▽

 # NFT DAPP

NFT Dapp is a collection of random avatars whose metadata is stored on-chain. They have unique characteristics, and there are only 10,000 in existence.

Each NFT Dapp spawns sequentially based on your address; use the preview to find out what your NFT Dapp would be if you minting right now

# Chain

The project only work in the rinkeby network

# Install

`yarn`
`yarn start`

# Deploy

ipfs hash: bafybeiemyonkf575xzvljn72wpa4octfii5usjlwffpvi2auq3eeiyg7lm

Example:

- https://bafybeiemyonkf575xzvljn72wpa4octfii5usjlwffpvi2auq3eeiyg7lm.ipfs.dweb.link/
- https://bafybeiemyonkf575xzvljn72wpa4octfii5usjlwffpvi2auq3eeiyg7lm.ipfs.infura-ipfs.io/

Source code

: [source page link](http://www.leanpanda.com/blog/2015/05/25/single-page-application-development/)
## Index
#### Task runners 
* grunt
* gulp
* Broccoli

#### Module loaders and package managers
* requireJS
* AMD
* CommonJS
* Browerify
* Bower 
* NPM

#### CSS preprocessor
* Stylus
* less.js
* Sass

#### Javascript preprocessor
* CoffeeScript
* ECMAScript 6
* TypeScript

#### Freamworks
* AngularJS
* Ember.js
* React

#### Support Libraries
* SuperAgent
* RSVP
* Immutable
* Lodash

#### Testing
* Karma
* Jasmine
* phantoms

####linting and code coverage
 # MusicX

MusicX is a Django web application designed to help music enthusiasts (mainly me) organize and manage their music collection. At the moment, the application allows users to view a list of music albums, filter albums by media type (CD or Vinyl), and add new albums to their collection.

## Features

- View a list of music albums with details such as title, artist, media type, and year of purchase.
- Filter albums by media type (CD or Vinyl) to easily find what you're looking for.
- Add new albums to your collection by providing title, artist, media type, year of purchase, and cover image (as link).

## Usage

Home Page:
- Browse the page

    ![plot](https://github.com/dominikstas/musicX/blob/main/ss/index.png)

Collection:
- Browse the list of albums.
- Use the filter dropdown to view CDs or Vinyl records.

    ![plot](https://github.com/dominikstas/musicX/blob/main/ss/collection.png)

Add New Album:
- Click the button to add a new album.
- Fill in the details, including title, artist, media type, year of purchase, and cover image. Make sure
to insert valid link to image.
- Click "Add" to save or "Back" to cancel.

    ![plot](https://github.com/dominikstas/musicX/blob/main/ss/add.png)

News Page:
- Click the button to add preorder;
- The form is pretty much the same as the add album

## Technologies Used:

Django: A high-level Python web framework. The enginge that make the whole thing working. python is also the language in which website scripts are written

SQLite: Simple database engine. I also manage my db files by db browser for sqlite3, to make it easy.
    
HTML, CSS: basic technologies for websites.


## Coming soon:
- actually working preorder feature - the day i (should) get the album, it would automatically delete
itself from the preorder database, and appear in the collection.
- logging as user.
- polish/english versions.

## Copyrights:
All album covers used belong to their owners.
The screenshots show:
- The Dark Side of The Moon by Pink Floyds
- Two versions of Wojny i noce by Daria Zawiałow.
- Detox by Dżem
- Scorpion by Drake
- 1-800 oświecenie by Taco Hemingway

△

* **Exercise description**
All lines in the listing above with the string "your" should be returned.

* **Final answer**
Each NFT Dapp spawns sequentially based on your address; use the preview to find out what your NFT Dapp would be if you minting right now
- Add new albums to your collection by providing title, artist, media type, year of purchase, and cover image (as link).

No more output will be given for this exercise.